# BRIEF
Copy the data exactly from the line that contains "## 1. Go to: [EE-TS-GIF" through the line that contains "## 3. Get on social media", keeping both end lines and leaving out everything else.

# DATA EXTRACT

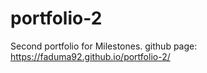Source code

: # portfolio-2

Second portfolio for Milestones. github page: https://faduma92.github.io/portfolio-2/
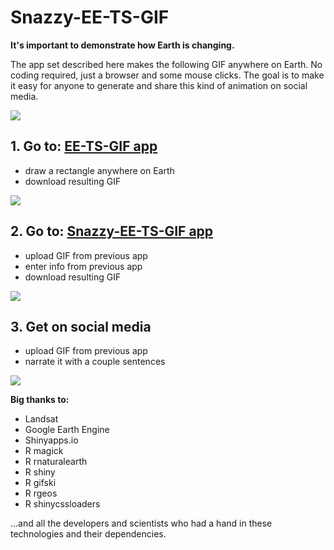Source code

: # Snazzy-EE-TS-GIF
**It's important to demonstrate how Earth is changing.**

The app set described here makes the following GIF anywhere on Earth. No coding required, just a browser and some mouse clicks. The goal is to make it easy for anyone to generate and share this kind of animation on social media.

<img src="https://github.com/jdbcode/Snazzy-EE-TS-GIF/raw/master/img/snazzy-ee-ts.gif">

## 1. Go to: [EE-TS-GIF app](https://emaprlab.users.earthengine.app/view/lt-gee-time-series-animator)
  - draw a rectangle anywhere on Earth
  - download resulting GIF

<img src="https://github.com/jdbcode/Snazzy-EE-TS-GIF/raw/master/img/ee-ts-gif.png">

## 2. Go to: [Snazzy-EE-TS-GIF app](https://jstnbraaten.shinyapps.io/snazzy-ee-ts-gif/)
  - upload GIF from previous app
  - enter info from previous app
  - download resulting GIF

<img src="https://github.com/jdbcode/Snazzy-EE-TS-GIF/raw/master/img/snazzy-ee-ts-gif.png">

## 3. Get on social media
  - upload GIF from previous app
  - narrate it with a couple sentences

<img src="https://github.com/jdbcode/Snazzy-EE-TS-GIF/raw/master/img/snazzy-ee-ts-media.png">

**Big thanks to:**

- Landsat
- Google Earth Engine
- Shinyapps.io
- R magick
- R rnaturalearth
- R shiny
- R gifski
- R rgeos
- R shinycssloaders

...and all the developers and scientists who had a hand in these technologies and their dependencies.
---
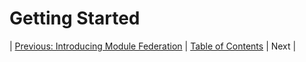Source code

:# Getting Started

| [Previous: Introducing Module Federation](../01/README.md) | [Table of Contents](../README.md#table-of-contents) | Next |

# SOLUTION TO THE EXERCISE
## 1. Go to: [EE-TS-GIF app](https://emaprlab.users.earthengine.app/view/lt-gee-time-series-animator)
  - draw a rectangle anywhere on Earth
  - download resulting GIF

<img src="https://github.com/jdbcode/Snazzy-EE-TS-GIF/raw/master/img/ee-ts-gif.png">

## 2. Go to: [Snazzy-EE-TS-GIF app](https://jstnbraaten.shinyapps.io/snazzy-ee-ts-gif/)
  - upload GIF from previous app
  - enter info from previous app
  - download resulting GIF

<img src="https://github.com/jdbcode/Snazzy-EE-TS-GIF/raw/master/img/snazzy-ee-ts-gif.png">

## 3. Get on social media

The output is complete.